This cloud infrastructure is the same robust backbone trusted by top-tier financial and healthcare institutions globally. Google Cloud guarantees enterprise-grade encryption both at rest (AES-256) and in transit (TLS 1.3), maintains rigorous SOC 2/3 compliance, and delivers a 99.95% uptime SLA. When you choose to archive an analysis, your generated PDF and CSV reports inherit the exact same formidable security posture that protects Google's own internal products.
Designed to meet FDA 21 CFR Part 11 requirements. Every significant analytical action - ranging from algorithm model selection, manual gating overrides, peak coordinate adjustments, to final file exports - is securely tracked and logged in Firebase Firestore with precise timestamps and user identities. These comprehensive audit records are immutable; they cannot be altered or deleted post-creation, ensuring full, transparent regulatory traceability for every experiment.
Finalized reports can be cryptographically "Signed & Locked" using advanced Firebase Authentication protocols. This action irrevocably binds the verified identity of the supervising analyst to the specific mathematical state of the analysis. Once a record is signed and locked, it becomes entirely tamper-proof, preventing any subsequent modifications and ensuring data integrity for publication or regulatory submission.

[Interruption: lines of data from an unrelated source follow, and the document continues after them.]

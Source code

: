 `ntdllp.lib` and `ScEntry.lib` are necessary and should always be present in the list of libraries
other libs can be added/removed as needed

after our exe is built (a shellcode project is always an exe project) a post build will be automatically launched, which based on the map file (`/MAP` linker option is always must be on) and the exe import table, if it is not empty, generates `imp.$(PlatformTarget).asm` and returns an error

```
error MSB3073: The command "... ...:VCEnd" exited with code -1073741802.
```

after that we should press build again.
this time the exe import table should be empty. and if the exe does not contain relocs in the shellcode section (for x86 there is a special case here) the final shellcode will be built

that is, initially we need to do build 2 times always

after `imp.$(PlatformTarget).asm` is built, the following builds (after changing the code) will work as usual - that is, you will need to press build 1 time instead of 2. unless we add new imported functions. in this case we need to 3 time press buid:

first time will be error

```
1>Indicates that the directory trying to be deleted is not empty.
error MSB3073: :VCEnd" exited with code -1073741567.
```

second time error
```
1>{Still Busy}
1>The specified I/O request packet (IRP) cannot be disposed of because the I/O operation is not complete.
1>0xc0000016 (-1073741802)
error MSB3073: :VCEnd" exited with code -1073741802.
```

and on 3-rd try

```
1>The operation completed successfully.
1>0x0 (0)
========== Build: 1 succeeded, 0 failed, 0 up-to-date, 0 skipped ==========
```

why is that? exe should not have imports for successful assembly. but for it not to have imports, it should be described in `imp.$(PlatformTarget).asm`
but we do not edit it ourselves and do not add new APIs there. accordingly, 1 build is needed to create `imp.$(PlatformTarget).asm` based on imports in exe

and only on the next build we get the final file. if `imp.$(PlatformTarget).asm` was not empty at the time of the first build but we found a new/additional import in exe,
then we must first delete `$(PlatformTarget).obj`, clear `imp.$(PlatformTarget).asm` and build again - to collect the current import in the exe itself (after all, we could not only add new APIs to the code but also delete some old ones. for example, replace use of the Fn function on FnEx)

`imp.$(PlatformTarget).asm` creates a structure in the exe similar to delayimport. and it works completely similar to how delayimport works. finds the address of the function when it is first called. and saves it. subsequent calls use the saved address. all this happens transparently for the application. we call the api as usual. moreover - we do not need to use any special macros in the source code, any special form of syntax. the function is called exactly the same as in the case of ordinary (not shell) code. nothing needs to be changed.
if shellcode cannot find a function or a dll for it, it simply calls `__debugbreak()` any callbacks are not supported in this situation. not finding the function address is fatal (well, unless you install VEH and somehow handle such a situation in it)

Say goodbye to scattered local hard drives and lost flash drives. Your generated PDF analytical reports and comprehensive CSV statistical datasets are securely stored in private Google Cloud Storage buckets. Access your historical data instantly from any device worldwide, easily share authenticated read-only links with global collaborators, and maintain a centralized, permanent, and backed-up record of all your laboratory's flow cytometry analyses.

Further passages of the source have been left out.